Barbara Peters then said to Beatriz and Lauren, "Your books aren't 'time travel' or 'time slip' like Diana Gabaldon's, but more like 'time jump' because both your books jump back and forth between two storylines in two different time frames." Both women agreed, and then there came a brief scene that would warm the cockles of any book lover's heart. Barbara told them a bit about Shona Patel's Teatime for the Firefly and handed them a copy of the book. Both women grabbed at the book and-- literally-- ooohed and ahhed as they examined the cover and the synopsis on the back.

"More coffee!"

Beatriz Williams
"I didn't consciously set out to write a time jump novel," Beatriz Williams said. The basis of her book is a story from her husband's family. Williams then lapsed into a brief section of sports terms, then laughed and explained that her husband was a big baseball fan so she's gotten used to talking in baseball analogies.

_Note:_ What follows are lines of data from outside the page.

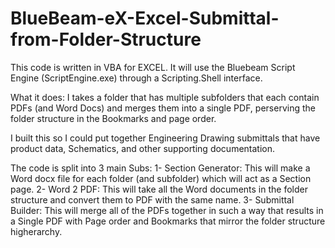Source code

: # BlueBeam-eX-Excel-Submittal-from-Folder-Structure

This code is written in VBA for EXCEL.
It will use the Bluebeam Script Engine (ScriptEngine.exe) through a Scripting.Shell interface.

What it does:
I takes a folder that has multiple subfolders that each contain PDFs (and Word Docs) and merges them into a single PDF, perserving the folder structure in the Bookmarks and page order.

I built this so I could put together Engineering Drawing submittals that have product data, Schematics, and other supporting documentation.

The code is split into 3 main Subs:
1- Section Generator: This will make a Word docx file for each folder (and subfolder) which will act as a Section page.
2- Word 2 PDF: This will take all the Word documents in the folder structure and convert them to PDF with the same name.
3- Submittal Builder: This will merge all of the PDFs together in such a way that results in a Single PDF with Page order and Bookmarks that mirror the folder structure higherarchy.
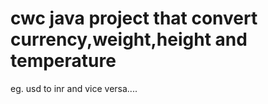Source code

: # cwc java project that convert currency,weight,height and temperature 
eg. usd to inr and vice versa....
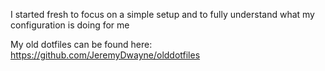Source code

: I started fresh to focus on a simple setup and to fully understand what my configuration is doing for me

My old dotfiles can be found here: https://github.com/JeremyDwayne/olddotfiles
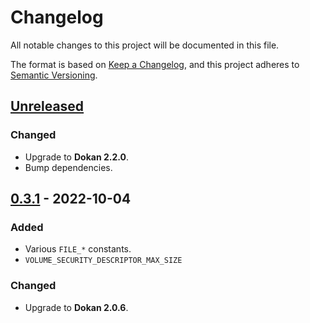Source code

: # Changelog

All notable changes to this project will be documented in this file.

The format is based on [Keep a Changelog](https://keepachangelog.com/en/1.0.0/),
and this project adheres to [Semantic Versioning](https://semver.org/spec/v2.0.0.html).

## [Unreleased]

### Changed

- Upgrade to **Dokan 2.2.0**.
- Bump dependencies.

## [0.3.1] - 2022-10-04

### Added

- Various `FILE_*` constants.
- `VOLUME_SECURITY_DESCRIPTOR_MAX_SIZE`

### Changed

- Upgrade to **Dokan 2.0.6**.

[unreleased]: https://github.com/dokan-dev/dokan-rust/compare/dokan-sys@v0.3.1...HEAD
[0.3.1]: https://github.com/dokan-dev/dokan-rust/releases/tag/dokan-sys@v0.3.1
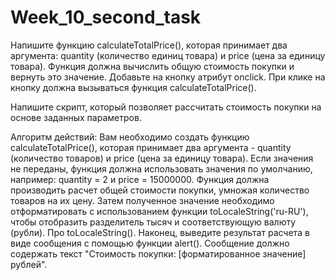 # Week_10_second_task


Напишите функцию calculateTotalPrice(), которая принимает два аргумента: quantity (количество единиц товара) и price (цена за единицу товара). Функция должна вычислить общую стоимость покупки и вернуть это значение. Добавьте на кнопку атрибут onclick. При клике на кнопку должна вызываться функция calculateTotalPrice().



Напишите скрипт, который позволяет рассчитать стоимость покупки на основе заданных параметров.

Алгоритм действий:
Вам необходимо создать функцию calculateTotalPrice(), которая принимает два аргумента - quantity (количество товаров) и price (цена за единицу товара). Если значения не переданы, функция должна использовать значения по умолчанию, например: quantity = 2 и price = 15000000.
Функция должна производить расчет общей стоимости покупки, умножая количество товаров на их цену. Затем полученное значение необходимо отформатировать с использованием функции toLocaleString('ru-RU'), чтобы отобразить разделитель тысяч и соответствующую валюту (рубли). Про toLocaleString().
Наконец, выведите результат расчета в виде сообщения с помощью функции alert(). Сообщение должно содержать текст "Стоимость покупки: [форматированное значение] рублей".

While Lauren's That Summer involves a modern-day woman inheriting a house in London that figured into the life of an unknown Pre-Raphaelite painter, Beatriz's The Secret Life of Violet Grant begins with her main character receiving an old suitcase in the mail from a relative she didn't know she had. The character of Aunt Julie in the book ties into Williams' previous book, A Hundred Summers.

Beatriz and Lauren met five years ago. They've both gotten used to going to a local Starbuck's-- or someplace similar-- to escape the distractions of their homes in order to write. They get together regularly, along with fellow author Karen White ("the three W's!" as Lauren told us), to catch up with each other's lives and to talk writing.

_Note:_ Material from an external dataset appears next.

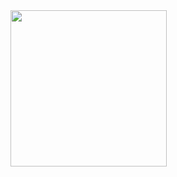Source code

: <img src = "https://github.com/Taksh-Malaviya/CORE_FLUTTER_5.2_6/assets/150029733/8f1ad194-311b-41f9-9096-2c5e2ab925da" width = "250px">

"I can be having a plot problem, or a character may not be behaving herself, and I can ask them 'What do I do?'" Lauren told us. "The answer is usually more coffee!"

"We really don't talk about the books we're writing," Beatriz said, "but in the past couple of years Lauren and I have written books with similar themes."

At this moment, the two thought up an email contest for those of us present, and I took the time to catch up on my notes. Lauren and Beatriz were throwing out so many thoughts and ideas that the end of my pen was smoking!

"... a military operation!"

Available Now!
Lauren told us about popularity contests she sometimes holds on her website. "It's like voting for Prom King and Queen," she laughed. Since she now has a ten-month-old baby at home, getting ready to "come here was like a military operation!"

Lauren's next book will be The Mark of the Midnight Manzanilla, the eleventh in the Pink Carnation romantic thriller series. It's set in London during the vampire craze, and yes, it's meant to be a spoof of our present-day glittery vampires.

Beatriz's next book is a follow-up to A Hundred Summers. It's set on Cape Cod in 1966, centering on Vivian's sister Tiny. The working title of the book is Tiny Little Thing, although Beatriz doesn't think her publishers are going to allow her to keep it. She also let us know that she writes historical romance novels under the pen name Juliana Gray.

Available Now!
The pair had even more news to share: they are collaborating on a novel that is scheduled for release in 2016. It is set in 1944 in a Gilded Age mansion in New York City that has been converted into a convalescent home for wounded officers. This book also time jumps from a failed romance in the 1890s to a failed romance in the 1920s and back to 1944.

"I really think you two should think about conducting a workshop on collaborative writing," Barbara Peters said. "I also like how the novel is set in the U.S. Gothic doesn't necessarily mean English!"

"When we walk into an old house, we immediately begin making up stories about the people who lived in them," said Beatriz.

Influences and Work Habits

"You've borrowed story lines from Shakespeare for your books..." Barbara began.

Beatriz Williams
"I think I borrowed a bit from Middlemarch and The Tenant of Wildfell Hall for That Summer," Lauren said. 

"I've been reading The Fly in the Cathedral about the race to split the atom, and some Victorian pornography called My Secret Life," Beatriz admitted. "The whole time I was reading My Secret Life-- which is supposed to  be a true story-- I couldn't help wondering what on earth was this like for his wife!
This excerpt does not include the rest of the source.